Canadians are celebrating the strength of the dollar (Canadian). For the first time since the 1970s, our dollar is worth more than the U.S. dollar; on Wednesday, Oct. 31, one Canadian dollar was worth US$1.05. And our mining industry is making the most of it.
Increases in all commodity prices since 2002 represent the first improvement in real-dollar terms since I’ve been in this industry. Mining is cyclical; prices rise and fall. But the recent rise is more than a cycle; it is a genuine gain in value due to growing global demand, particularly in China and India.
Gold is headed for US$800/oz, uranium is in the US$80/lb range, copper is solidly at about US$3.50/lb, nickel is reaching US$14/lb, and the list goes on. Prices are likely to stay high if global copper, lead and zinc stocks are any indication. There is no surplus to meet increased demand or cover production disruptions, TECK COMINCO told the investment community in Reno, Nevada, this week. Lack of confidence in the U.S. dollar also has investors flocking to gold.

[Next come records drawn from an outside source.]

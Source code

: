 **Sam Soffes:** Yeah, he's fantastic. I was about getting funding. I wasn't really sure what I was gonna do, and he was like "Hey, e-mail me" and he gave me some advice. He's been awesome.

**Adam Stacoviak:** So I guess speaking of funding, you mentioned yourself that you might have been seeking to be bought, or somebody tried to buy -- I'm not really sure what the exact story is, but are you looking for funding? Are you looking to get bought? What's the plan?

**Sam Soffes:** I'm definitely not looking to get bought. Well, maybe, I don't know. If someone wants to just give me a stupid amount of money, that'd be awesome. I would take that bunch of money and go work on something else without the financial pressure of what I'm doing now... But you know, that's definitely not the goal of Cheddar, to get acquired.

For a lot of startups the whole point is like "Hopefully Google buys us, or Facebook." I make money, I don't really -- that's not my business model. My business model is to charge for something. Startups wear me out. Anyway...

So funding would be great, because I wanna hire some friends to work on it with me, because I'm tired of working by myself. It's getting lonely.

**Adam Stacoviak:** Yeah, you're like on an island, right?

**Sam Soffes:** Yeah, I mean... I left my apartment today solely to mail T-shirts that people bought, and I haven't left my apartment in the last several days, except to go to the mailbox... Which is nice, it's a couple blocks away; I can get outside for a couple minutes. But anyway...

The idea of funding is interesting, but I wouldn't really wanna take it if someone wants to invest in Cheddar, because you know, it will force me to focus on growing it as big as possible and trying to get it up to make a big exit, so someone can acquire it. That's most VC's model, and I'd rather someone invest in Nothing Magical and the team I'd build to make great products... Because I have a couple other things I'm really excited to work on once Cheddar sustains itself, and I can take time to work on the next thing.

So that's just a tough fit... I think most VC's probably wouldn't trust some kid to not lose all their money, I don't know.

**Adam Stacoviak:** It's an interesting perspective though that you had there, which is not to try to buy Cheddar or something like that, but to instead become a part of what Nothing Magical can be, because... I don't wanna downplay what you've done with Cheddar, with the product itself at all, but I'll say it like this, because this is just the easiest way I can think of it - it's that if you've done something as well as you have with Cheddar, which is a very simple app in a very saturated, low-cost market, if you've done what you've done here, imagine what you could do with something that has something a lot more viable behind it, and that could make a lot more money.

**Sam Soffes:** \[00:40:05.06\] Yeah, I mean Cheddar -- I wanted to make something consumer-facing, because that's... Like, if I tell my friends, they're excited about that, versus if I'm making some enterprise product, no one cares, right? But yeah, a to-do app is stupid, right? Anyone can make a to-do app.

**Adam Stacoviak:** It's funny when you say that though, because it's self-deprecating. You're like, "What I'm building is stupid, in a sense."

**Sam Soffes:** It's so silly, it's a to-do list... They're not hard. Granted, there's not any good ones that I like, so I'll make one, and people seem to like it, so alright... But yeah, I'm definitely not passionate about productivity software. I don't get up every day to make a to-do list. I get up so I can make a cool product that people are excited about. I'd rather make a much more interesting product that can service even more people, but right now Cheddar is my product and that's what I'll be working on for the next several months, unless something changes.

High prices have spurred investment in all phases of mining. Never has it been easier for junior companies to raise tens of millions for exploration. A record number of new mine developments have been announced. Reserves at existing mines are expanding. Companies continue to grow and merge.
Before we pat ourselves on the back too hard, we must remember that the stronger Canadian dollar does have a down side. Since most commodities are priced in U.S. dollars, miners are getting a little less for their output, and if their costs are in Canadian currency, those are expensive dollars. The 12-15% difference between the dollars that marginal producers relied on for profits, has disappeared.
Any operation that had allowed production costs to rise as commodity prices increased is going to feel the pinch now. The industry will have to once again boost productivity if foreign currency exchange rates are not to take the profit out of metal production.